HOLI is a bioinformatics pipeline that tries to match each DNA read to the best-fitting species in a reference library of more than 1,500 Arctic and Boreal plants.

Because the ancient DNA might have mutated over 2 million years, they allowed a 95% similarity threshold — close enough to be meaningful, but not so strict that ancient changes would exclude matches.

12. Taxonomic Assignment Used the “Lowest Common Ancestor” Method (ngsLCA)

Sometimes a short read matches several species.

ngsLCA assigns it to the most specific group all matches belong to, for example “deer family” rather than one exact species.

This avoids overclaiming and is safer for short, damaged DNA.

13. Researchers Tested Whether DNA Was Truly Ancient, Not Contamination

They used a tool called metaDMG to check for chemical damage typical of ancient DNA:

  • C → T changes at 5′ ends
  • G → A changes at 3′ ends

These occur due to cytosine deamination after death.

They only trusted taxa showing strong, statistically robust ancient damage patterns.

14. Strict Filtering Removed Unreliable Taxa and Noisy Samples

To avoid false claims, they removed:

  • species with too few matching reads
  • samples with very low total DNA
  • taxa not appearing in at least three samples

Finally, they converted counts into proportions, letting samples be compared fairly.

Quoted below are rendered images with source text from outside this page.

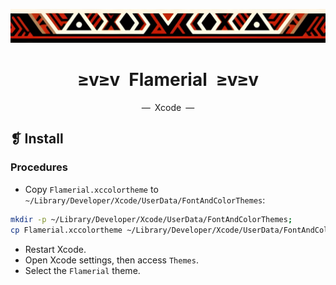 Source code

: <p align="center">
    <img alt="" src="../../assets/images/ornament.png" width=1020 />
</p>
<h1 align="center">≥v≥v&ensp;Flamerial&ensp;≥v≥v</h1>
<p align="center">—&ensp;Xcode&ensp;—</p>

## ❡ Install
### Procedures
- Copy `Flamerial.xccolortheme` to `~/Library/Developer/Xcode/UserData/FontAndColorThemes`:

```zsh
mkdir -p ~/Library/Developer/Xcode/UserData/FontAndColorThemes;
cp Flamerial.xccolortheme ~/Library/Developer/Xcode/UserData/FontAndColorThemes;
```

- Restart Xcode.
- Open Xcode settings, then access `Themes`.
- Select the `Flamerial` theme.
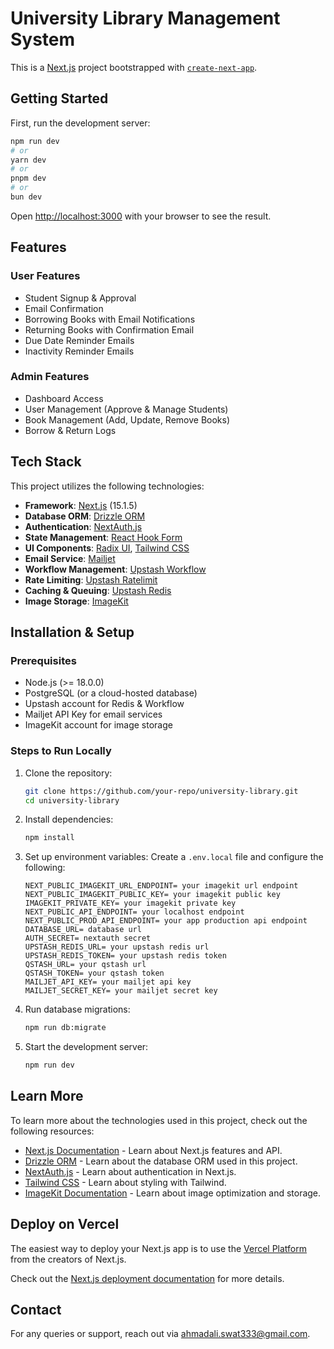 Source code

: # University Library Management System

This is a [Next.js](https://nextjs.org) project bootstrapped with [`create-next-app`](https://nextjs.org/docs/app/api-reference/cli/create-next-app).

## Getting Started

First, run the development server:

```bash
npm run dev
# or
yarn dev
# or
pnpm dev
# or
bun dev
```

Open [http://localhost:3000](http://localhost:3000) with your browser to see the result.

## Features

### User Features

- Student Signup & Approval
- Email Confirmation
- Borrowing Books with Email Notifications
- Returning Books with Confirmation Email
- Due Date Reminder Emails
- Inactivity Reminder Emails

### Admin Features

- Dashboard Access
- User Management (Approve & Manage Students)
- Book Management (Add, Update, Remove Books)
- Borrow & Return Logs

## Tech Stack

This project utilizes the following technologies:

- **Framework**: [Next.js](https://nextjs.org/) (15.1.5)
- **Database ORM**: [Drizzle ORM](https://orm.drizzle.team/)
- **Authentication**: [NextAuth.js](https://next-auth.js.org/)
- **State Management**: [React Hook Form](https://react-hook-form.com/)
- **UI Components**: [Radix UI](https://www.radix-ui.com/), [Tailwind CSS](https://tailwindcss.com/)
- **Email Service**: [Mailjet](https://mailjet.com/)
- **Workflow Management**: [Upstash Workflow](https://upstash.com/)
- **Rate Limiting**: [Upstash Ratelimit](https://upstash.com/)
- **Caching & Queuing**: [Upstash Redis](https://upstash.com/)
- **Image Storage**: [ImageKit](https://imagekit.io/)

## Installation & Setup

### Prerequisites

- Node.js (>= 18.0.0)
- PostgreSQL (or a cloud-hosted database)
- Upstash account for Redis & Workflow
- Mailjet API Key for email services
- ImageKit account for image storage

### Steps to Run Locally

1. Clone the repository:
   ```sh
   git clone https://github.com/your-repo/university-library.git
   cd university-library
   ```
2. Install dependencies:
   ```sh
   npm install
   ```
3. Set up environment variables: Create a `.env.local` file and configure the following:
   ```env
   NEXT_PUBLIC_IMAGEKIT_URL_ENDPOINT= your imagekit url endpoint
   NEXT_PUBLIC_IMAGEKIT_PUBLIC_KEY= your imagekit public key
   IMAGEKIT_PRIVATE_KEY= your imagekit private key
   NEXT_PUBLIC_API_ENDPOINT= your localhost endpoint
   NEXT_PUBLIC_PROD_API_ENDPOINT= your app production api endpoint
   DATABASE_URL= database url
   AUTH_SECRET= nextauth secret
   UPSTASH_REDIS_URL= your upstash redis url
   UPSTASH_REDIS_TOKEN= your upstash redis token
   QSTASH_URL= your qstash url
   QSTASH_TOKEN= your qstash token
   MAILJET_API_KEY= your mailjet api key
   MAILJET_SECRET_KEY= your mailjet secret key
   ```
4. Run database migrations:
   ```sh
   npm run db:migrate
   ```
5. Start the development server:
   ```sh
   npm run dev
   ```

## Learn More

To learn more about the technologies used in this project, check out the following resources:

- [Next.js Documentation](https://nextjs.org/docs) - Learn about Next.js features and API.
- [Drizzle ORM](https://orm.drizzle.team/) - Learn about the database ORM used in this project.
- [NextAuth.js](https://next-auth.js.org/) - Learn about authentication in Next.js.
- [Tailwind CSS](https://tailwindcss.com/) - Learn about styling with Tailwind.
- [ImageKit Documentation](https://imagekit.io/docs) - Learn about image optimization and storage.

## Deploy on Vercel

The easiest way to deploy your Next.js app is to use the [Vercel Platform](https://vercel.com/new?utm_medium=default-template&filter=next.js&utm_source=create-next-app&utm_campaign=create-next-app-readme) from the creators of Next.js.

Check out the [Next.js deployment documentation](https://nextjs.org/docs/app/building-your-application/deploying) for more details.

## Contact

For any queries or support, reach out via [ahmadali.swat333@gmail.com](mailto:ahmadali.swat333@gmail.com).
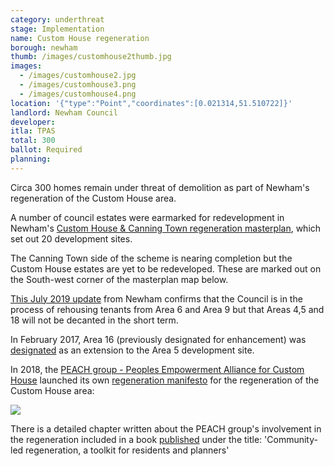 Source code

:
 ```yaml
---
category: underthreat
stage: Implementation
name: Custom House regeneration
borough: newham
thumb: /images/customhouse2thumb.jpg
images:
  - /images/customhouse2.jpg
  - /images/customhouse3.png
  - /images/customhouse4.png
location: '{"type":"Point","coordinates":[0.021314,51.510722]}'
landlord: Newham Council
developer:
itla: TPAS
total: 300
ballot: Required
planning:
---
```

Circa 300 homes remain under threat of demolition as part of Newham's regeneration of the Custom House area.

A number of council estates were earmarked for redevelopment in Newham's [Custom House & Canning Town regeneration masterplan](https://www.newham.gov.uk/Documents/Environment%20and%20planning/CanningTownCustomHouseAdoptedSPD2008%5B1%5D.pdf), which set out 20 development sites.

The Canning Town side of the scheme is nearing completion but the Custom House estates are yet to be redeveloped. These are marked out on the South-west corner of the masterplan map below.

<a href="/images/canningtownspd.png" class="img-fluid rounded img-thumbnail">

[This July 2019 update](https://www.newham.gov.uk/Documents/Environment%20and%20planning/CustomHouseRegenerationFAQs.pdf) from Newham confirms that the Council is in the process of rehousing tenants from Area 6 and Area 9 but that Areas 4,5 and 18 will not be decanted in the short term. 

In February 2017, Area 16 (previously designated for enhancement) was [designated](https://www.newham.gov.uk/Documents/Environment%20and%20planning/LPRIssuesOptionPart2.pdf) as an extension to the Area 5 development site.

In 2018, the [PEACH group - Peoples Empowerment Alliance for Custom House]() launched its own [regeneration manifesto](http://www.peach-e16.org.uk/index.php/housing/109-peach-regeneration-manifesto-2018) for the regeneration of the Custom House area:

<img src="/images/peach.png" class="img-fluid rounded img-thumbnail">

There is a detailed chapter written about the PEACH group's involvement in the regeneration included in a book [published](https://www.uclpress.co.uk/products/125696) under the title: 'Community-led regeneration, a toolkit for residents and planners'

15. The Final Dataset Represents a Rigorously Verified Ancient Ecosystem

Only DNA fragments that were:

  • frequently found
  • matched known species at high confidence
  • showed clear ancient damage
  • appeared across multiple sediment samples

...were accepted as real evidence.

This produced a remarkably reliable reconstruction of a 2-million-year-old Arctic ecosystem that no longer exists today.

Greenland today.

Final Thoughts

I’ll stop here. The purpose of this was to take the bioinformatics part of the paper apart, explain it in a fairly jargon-free way, and show how relatively straightforward it is in concept.

The rest of the paper is certainly worth reading, whether you are interested in sedaDNA extraction and analysis specifically and how it can be used, or in the science behind the whole palaeoecological investigation, or simply out of curiosity about a completely new type of ecological community — a community that does not exist any more, dating from just before the start of the series of ice ages.